- What you have to do -
If a line of the records contains the word "tableau", list it.

Study material section start

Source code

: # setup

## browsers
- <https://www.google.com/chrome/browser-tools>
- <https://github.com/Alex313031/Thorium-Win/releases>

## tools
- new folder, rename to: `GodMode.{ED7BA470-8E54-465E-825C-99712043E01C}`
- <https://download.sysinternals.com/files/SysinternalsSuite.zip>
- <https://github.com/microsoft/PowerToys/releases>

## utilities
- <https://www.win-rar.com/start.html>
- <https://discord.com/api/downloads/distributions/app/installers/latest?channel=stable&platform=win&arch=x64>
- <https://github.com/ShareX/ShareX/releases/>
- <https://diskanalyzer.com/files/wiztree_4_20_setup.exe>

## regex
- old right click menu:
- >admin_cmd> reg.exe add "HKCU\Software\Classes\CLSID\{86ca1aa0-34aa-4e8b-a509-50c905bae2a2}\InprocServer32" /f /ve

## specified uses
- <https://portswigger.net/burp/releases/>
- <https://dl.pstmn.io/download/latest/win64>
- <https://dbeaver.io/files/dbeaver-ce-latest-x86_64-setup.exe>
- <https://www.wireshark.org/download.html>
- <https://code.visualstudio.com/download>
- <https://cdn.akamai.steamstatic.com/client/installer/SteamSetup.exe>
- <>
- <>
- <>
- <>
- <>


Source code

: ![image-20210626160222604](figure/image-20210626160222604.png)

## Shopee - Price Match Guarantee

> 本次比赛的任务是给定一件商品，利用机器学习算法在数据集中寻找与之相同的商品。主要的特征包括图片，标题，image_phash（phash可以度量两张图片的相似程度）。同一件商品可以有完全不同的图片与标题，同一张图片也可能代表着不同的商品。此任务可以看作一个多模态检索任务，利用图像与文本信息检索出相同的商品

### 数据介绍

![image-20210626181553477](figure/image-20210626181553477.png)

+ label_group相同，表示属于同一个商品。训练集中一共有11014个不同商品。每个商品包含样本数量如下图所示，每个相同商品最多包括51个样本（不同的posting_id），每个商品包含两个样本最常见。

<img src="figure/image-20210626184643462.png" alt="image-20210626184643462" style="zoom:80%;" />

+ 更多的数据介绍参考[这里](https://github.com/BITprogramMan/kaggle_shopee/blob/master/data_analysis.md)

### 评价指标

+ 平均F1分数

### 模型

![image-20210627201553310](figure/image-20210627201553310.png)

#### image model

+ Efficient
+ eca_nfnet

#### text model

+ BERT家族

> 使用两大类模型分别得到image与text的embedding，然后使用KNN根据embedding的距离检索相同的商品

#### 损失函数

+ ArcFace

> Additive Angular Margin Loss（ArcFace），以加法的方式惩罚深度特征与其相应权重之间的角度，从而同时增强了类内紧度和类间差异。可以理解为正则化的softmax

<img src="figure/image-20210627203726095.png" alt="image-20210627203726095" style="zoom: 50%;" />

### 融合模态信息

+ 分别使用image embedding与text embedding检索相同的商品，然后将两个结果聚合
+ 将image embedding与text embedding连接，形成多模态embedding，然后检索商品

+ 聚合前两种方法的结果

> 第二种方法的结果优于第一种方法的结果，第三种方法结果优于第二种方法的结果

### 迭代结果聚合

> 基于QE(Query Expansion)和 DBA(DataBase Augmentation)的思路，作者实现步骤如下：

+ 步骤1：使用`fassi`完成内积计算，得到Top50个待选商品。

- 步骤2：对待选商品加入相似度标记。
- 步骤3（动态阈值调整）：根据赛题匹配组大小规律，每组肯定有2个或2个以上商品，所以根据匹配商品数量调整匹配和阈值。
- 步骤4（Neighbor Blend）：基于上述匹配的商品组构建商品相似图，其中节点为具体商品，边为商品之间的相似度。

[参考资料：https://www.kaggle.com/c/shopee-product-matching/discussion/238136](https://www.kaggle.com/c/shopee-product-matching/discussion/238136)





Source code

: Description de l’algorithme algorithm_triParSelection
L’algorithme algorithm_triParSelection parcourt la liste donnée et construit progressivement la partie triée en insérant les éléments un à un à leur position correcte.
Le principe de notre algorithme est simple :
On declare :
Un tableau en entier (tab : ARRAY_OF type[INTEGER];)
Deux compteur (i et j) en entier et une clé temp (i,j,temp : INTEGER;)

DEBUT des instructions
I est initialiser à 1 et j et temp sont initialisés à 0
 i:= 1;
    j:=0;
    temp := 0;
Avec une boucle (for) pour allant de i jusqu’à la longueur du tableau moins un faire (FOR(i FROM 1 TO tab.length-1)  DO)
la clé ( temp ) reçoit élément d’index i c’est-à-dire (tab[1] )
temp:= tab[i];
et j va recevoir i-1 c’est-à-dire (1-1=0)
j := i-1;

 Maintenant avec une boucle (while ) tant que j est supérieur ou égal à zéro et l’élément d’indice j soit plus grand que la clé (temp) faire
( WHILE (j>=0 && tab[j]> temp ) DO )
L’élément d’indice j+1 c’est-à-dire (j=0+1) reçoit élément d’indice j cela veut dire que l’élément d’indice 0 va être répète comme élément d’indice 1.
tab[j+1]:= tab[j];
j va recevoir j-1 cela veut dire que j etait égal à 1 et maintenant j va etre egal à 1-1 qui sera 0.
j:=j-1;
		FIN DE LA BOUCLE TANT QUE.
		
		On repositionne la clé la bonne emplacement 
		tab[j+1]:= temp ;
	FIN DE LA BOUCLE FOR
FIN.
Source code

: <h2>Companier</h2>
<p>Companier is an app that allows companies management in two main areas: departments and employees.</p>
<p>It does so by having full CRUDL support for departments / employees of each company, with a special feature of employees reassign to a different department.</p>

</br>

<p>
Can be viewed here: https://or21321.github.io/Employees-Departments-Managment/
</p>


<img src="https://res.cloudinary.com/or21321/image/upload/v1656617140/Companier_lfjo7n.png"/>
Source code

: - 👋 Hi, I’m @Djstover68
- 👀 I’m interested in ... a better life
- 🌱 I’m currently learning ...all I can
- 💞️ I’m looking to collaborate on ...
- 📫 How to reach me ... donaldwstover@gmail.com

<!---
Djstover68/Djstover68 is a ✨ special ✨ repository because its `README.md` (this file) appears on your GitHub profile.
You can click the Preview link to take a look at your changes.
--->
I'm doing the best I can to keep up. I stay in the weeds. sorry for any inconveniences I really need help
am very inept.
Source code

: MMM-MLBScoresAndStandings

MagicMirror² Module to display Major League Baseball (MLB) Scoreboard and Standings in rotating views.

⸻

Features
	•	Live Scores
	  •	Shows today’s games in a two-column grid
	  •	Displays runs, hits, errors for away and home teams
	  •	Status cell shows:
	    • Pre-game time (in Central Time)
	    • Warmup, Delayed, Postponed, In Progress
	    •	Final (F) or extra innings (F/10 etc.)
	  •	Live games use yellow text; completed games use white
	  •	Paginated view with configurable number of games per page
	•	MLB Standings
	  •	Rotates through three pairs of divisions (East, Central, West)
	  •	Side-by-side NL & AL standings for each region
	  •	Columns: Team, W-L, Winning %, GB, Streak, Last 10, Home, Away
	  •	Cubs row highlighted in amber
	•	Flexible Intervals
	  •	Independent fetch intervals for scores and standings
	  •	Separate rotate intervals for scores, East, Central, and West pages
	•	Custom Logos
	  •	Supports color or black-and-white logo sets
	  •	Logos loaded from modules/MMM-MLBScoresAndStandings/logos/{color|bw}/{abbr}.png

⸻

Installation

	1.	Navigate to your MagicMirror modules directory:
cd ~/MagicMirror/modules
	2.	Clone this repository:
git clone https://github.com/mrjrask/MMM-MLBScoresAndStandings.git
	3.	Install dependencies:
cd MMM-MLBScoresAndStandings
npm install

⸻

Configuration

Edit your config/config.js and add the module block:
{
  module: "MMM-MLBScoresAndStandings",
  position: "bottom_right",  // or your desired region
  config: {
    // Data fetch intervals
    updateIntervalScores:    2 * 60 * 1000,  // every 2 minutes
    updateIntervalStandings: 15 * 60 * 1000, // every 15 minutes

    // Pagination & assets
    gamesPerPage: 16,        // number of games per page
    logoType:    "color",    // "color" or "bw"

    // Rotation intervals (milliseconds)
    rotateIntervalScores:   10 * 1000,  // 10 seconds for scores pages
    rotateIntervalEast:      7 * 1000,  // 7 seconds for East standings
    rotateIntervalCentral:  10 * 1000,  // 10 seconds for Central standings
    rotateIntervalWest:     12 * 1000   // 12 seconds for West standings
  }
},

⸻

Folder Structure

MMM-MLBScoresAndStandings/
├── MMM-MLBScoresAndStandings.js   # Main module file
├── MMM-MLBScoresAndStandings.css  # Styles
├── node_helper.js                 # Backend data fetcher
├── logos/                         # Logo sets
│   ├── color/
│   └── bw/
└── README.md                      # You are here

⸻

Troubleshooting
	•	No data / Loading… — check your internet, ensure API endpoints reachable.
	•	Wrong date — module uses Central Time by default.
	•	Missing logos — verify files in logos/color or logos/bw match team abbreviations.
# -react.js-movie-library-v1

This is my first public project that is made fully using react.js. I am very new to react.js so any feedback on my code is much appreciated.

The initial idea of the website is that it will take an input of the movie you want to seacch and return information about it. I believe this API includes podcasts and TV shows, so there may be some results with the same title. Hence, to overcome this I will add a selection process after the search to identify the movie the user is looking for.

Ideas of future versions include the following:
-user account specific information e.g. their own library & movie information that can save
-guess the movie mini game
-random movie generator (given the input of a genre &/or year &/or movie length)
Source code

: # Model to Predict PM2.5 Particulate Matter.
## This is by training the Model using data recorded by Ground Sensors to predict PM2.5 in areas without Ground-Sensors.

Study material section end

- Expected answer -
Un tableau en entier (tab : ARRAY_OF type[INTEGER];)
Avec une boucle (for) pour allant de i jusqu’à la longueur du tableau moins un faire (FOR(i FROM 1 TO tab.length-1)  DO)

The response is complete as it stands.